EXERCISE GOAL
Find every line below with the string "that" and pick it out.

MATERIAL SHOWN
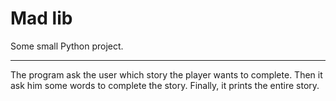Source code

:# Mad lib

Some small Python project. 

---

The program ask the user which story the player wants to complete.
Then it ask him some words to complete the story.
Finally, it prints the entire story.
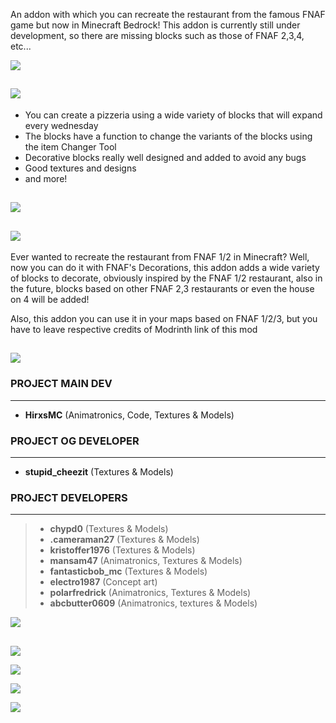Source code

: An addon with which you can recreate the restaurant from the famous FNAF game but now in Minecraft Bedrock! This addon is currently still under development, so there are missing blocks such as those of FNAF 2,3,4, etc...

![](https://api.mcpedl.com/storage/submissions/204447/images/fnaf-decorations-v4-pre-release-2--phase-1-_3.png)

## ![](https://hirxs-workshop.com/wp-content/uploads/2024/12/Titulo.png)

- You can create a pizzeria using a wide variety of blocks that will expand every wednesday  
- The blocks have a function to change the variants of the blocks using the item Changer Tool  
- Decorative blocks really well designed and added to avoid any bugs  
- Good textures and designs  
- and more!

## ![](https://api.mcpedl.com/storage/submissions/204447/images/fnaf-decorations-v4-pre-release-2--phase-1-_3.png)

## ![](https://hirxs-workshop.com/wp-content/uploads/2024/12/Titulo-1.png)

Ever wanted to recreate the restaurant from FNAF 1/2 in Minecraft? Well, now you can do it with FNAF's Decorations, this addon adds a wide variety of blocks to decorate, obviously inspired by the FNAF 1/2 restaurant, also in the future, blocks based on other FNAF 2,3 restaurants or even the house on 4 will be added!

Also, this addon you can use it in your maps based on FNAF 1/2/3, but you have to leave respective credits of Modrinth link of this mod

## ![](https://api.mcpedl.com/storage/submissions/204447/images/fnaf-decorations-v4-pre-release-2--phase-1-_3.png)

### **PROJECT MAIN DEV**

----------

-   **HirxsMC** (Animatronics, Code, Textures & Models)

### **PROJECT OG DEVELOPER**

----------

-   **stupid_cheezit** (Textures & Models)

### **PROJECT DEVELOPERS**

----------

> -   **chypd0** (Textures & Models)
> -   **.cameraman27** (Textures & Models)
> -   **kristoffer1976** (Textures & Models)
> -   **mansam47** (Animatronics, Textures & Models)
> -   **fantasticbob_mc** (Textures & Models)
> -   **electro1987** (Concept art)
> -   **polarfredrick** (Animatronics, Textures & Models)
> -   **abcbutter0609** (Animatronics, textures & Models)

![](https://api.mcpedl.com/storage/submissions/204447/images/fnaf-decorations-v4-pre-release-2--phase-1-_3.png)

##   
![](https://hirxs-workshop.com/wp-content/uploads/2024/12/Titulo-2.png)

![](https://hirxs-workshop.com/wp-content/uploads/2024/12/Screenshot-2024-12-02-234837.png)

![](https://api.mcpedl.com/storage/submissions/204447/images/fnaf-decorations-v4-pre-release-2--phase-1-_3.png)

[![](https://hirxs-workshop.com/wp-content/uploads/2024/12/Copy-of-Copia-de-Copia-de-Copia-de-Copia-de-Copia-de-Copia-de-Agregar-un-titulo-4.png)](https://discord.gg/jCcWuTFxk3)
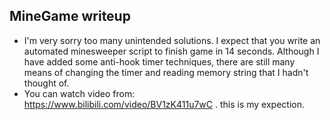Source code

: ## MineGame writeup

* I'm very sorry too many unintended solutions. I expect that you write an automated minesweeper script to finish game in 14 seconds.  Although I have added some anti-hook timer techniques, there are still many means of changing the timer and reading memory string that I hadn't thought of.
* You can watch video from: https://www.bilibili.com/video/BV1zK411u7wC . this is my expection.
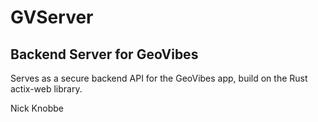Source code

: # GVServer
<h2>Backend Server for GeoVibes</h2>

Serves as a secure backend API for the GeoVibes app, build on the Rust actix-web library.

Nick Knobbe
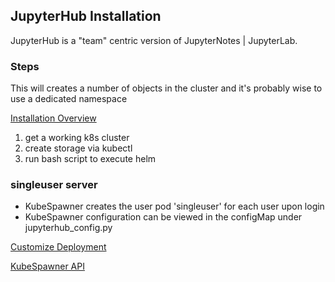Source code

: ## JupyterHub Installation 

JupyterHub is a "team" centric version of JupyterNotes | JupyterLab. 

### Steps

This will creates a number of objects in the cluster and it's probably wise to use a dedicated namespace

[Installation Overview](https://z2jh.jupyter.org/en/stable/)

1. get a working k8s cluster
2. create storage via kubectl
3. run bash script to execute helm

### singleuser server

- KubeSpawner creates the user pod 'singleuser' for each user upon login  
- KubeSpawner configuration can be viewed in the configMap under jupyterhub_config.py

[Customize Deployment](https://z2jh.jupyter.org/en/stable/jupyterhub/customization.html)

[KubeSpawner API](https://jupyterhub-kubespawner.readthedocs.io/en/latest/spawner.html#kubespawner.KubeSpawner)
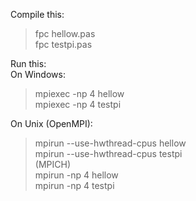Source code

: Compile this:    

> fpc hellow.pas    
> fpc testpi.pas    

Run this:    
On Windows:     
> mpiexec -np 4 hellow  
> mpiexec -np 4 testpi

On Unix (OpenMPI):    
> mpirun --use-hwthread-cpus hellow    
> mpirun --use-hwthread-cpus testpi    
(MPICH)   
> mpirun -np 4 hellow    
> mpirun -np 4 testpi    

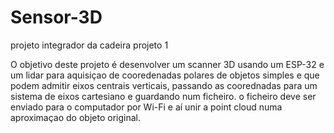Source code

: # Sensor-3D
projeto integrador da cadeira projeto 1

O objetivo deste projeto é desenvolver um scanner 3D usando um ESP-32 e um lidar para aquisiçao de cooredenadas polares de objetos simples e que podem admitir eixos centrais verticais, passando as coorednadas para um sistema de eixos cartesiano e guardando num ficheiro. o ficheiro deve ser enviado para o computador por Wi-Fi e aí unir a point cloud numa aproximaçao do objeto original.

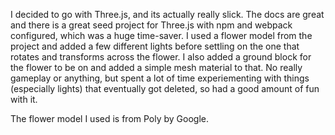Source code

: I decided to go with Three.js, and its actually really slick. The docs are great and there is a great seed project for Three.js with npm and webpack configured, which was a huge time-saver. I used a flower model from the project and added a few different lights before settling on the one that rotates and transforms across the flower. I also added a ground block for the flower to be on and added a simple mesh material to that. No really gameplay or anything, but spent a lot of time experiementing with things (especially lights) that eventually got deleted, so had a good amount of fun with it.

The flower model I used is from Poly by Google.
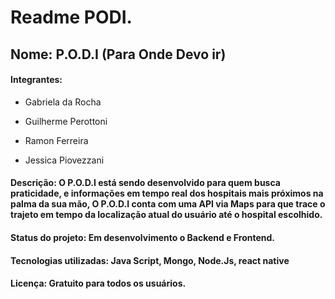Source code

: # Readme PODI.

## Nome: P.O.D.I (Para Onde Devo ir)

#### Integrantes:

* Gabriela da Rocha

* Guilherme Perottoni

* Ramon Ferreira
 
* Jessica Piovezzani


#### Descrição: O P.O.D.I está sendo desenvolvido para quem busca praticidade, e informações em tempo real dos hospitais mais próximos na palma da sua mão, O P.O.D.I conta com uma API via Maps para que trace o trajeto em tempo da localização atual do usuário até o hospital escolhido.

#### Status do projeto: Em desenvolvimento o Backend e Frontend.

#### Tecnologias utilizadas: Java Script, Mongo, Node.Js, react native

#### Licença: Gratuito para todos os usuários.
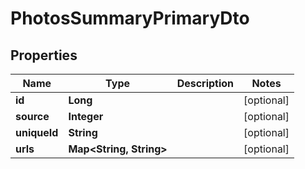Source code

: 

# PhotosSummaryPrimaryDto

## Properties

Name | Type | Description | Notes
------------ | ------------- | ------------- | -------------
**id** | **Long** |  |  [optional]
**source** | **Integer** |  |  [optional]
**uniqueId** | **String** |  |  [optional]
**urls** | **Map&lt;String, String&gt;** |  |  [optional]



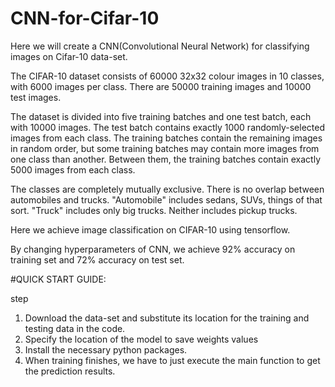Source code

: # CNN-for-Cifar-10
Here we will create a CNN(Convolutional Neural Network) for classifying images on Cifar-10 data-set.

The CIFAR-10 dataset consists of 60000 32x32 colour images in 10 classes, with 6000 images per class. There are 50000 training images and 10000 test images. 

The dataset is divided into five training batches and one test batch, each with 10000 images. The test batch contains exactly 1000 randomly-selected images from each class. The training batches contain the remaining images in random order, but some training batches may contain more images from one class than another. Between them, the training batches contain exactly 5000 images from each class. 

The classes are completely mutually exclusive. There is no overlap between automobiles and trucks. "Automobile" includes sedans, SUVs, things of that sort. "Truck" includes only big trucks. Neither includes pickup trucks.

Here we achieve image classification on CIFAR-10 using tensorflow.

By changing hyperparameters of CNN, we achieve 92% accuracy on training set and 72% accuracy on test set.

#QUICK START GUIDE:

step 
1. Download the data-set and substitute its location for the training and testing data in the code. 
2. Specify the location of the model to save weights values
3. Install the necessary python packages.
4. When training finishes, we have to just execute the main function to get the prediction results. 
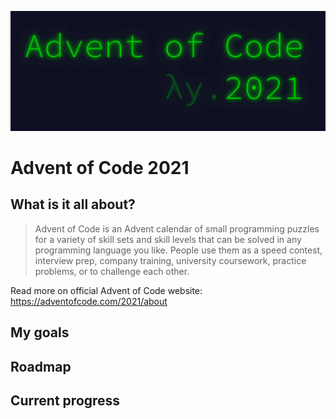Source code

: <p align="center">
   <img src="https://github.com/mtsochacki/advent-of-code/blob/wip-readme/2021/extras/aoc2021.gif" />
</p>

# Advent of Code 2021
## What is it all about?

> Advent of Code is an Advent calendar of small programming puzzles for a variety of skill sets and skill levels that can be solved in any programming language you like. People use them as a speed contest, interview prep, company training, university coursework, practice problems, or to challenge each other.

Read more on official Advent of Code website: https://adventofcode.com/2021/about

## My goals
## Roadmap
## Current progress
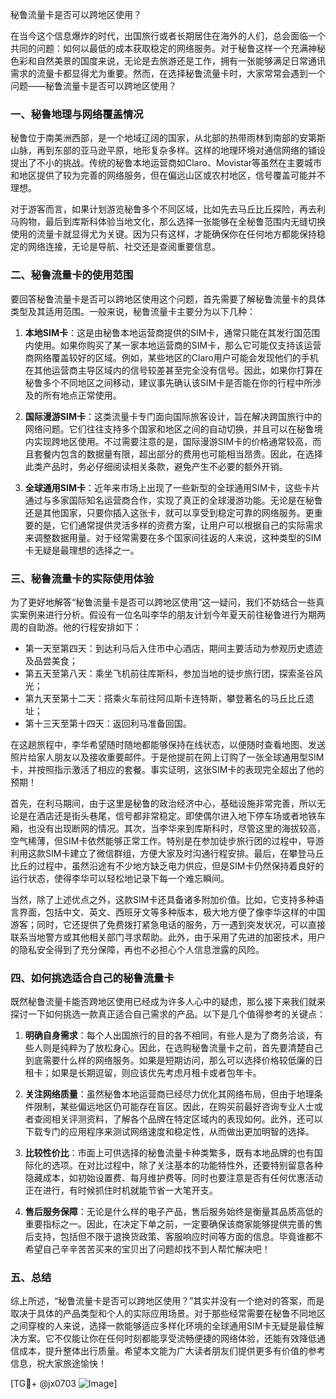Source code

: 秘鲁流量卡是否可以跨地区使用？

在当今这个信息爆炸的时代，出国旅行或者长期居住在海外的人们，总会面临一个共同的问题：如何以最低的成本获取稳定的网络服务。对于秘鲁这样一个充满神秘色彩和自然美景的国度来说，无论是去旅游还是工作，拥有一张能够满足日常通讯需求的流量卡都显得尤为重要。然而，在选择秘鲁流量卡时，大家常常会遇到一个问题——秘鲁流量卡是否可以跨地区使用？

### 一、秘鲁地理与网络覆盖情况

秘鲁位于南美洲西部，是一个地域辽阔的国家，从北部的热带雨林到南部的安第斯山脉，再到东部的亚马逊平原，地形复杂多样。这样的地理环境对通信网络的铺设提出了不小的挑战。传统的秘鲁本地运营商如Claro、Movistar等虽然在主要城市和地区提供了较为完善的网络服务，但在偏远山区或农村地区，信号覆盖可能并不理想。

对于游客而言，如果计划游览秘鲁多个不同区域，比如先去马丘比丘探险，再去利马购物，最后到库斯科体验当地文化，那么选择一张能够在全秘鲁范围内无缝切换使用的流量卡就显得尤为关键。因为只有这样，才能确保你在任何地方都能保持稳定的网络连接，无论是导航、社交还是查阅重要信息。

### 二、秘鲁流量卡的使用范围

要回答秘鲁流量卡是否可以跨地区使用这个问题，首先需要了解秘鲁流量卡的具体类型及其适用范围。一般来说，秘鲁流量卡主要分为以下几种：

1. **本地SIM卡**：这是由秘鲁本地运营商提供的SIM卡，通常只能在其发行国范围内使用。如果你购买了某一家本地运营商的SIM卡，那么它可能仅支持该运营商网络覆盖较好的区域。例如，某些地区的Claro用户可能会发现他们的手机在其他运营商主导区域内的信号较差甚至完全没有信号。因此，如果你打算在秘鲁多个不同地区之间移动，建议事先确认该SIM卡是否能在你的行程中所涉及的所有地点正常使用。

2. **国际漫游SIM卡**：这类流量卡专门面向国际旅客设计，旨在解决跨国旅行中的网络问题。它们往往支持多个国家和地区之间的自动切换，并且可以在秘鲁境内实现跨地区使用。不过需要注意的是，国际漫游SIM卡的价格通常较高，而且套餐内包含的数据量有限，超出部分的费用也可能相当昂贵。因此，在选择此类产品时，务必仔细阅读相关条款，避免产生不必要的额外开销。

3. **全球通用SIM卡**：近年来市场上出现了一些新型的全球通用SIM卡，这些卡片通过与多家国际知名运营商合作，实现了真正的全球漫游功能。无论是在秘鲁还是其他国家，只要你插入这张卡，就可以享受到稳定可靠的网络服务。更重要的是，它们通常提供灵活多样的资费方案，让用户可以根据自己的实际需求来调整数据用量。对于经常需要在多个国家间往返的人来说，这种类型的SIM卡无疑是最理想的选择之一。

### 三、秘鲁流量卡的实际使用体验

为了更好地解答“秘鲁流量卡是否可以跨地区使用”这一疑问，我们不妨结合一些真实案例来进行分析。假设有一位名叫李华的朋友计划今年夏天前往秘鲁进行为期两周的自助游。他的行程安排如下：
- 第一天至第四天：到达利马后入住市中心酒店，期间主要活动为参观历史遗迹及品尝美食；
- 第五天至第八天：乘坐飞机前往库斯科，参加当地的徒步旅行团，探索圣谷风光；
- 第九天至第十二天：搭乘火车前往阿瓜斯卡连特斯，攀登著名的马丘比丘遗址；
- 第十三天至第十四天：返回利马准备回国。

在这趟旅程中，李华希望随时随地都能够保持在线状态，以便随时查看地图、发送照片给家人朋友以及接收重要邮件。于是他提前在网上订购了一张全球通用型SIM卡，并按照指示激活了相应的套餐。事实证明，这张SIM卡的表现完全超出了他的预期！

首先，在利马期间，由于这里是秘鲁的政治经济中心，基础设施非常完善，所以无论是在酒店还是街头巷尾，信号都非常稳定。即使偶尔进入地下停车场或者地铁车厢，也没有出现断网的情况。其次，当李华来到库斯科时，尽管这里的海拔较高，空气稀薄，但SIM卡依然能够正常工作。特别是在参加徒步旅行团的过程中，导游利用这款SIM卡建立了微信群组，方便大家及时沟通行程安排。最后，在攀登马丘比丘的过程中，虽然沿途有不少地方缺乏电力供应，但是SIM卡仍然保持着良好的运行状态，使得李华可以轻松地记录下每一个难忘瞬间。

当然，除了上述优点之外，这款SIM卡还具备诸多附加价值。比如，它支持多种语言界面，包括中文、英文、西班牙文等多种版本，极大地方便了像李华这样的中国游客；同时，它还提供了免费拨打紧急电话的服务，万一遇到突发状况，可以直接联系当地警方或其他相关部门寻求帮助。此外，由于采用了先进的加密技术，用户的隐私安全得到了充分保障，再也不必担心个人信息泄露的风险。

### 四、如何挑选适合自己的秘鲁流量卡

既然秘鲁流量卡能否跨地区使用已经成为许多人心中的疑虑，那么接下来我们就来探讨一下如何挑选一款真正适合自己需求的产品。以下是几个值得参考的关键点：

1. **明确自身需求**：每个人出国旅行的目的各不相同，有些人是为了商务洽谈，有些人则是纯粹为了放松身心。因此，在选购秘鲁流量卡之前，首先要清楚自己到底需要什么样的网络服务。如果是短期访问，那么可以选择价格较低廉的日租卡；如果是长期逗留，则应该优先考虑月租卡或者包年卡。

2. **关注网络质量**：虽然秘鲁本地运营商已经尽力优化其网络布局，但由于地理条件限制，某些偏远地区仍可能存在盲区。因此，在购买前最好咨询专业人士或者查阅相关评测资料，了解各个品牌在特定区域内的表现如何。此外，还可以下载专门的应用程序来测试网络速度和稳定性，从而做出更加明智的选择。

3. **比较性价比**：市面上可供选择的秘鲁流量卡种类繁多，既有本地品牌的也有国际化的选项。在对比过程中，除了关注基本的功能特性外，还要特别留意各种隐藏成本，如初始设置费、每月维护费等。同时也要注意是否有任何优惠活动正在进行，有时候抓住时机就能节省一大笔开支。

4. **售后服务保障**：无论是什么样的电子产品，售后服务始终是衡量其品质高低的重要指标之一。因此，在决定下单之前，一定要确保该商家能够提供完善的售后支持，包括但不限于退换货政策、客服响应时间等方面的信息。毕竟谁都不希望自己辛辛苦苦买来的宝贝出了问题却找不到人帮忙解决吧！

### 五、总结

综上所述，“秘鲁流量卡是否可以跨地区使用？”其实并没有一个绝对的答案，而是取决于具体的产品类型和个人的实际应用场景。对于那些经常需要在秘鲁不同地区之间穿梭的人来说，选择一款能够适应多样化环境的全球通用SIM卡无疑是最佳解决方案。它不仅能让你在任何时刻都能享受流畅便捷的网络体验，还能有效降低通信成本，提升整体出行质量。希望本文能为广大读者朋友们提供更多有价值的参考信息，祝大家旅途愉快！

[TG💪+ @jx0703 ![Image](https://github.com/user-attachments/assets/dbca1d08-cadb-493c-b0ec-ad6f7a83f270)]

TASK RESULT
- You can create a pizzeria using a wide variety of blocks that will expand every wednesday  
* I'm very sorry too many unintended solutions. I expect that you write an automated minesweeper script to finish game in 14 seconds.  Although I have added some anti-hook timer techniques, there are still many means of changing the timer and reading memory string that I hadn't thought of.
: I decided to go with Three.js, and its actually really slick. The docs are great and there is a great seed project for Three.js with npm and webpack configured, which was a huge time-saver. I used a flower model from the project and added a few different lights before settling on the one that rotates and transforms across the flower. I also added a ground block for the flower to be on and added a simple mesh material to that. No really gameplay or anything, but spent a lot of time experiementing with things (especially lights) that eventually got deleted, so had a good amount of fun with it.
The classes are completely mutually exclusive. There is no overlap between automobiles and trucks. "Automobile" includes sedans, SUVs, things of that sort. "Truck" includes only big trucks. Neither includes pickup trucks.
> Advent of Code is an Advent calendar of small programming puzzles for a variety of skill sets and skill levels that can be solved in any programming language you like. People use them as a speed contest, interview prep, company training, university coursework, practice problems, or to challenge each other.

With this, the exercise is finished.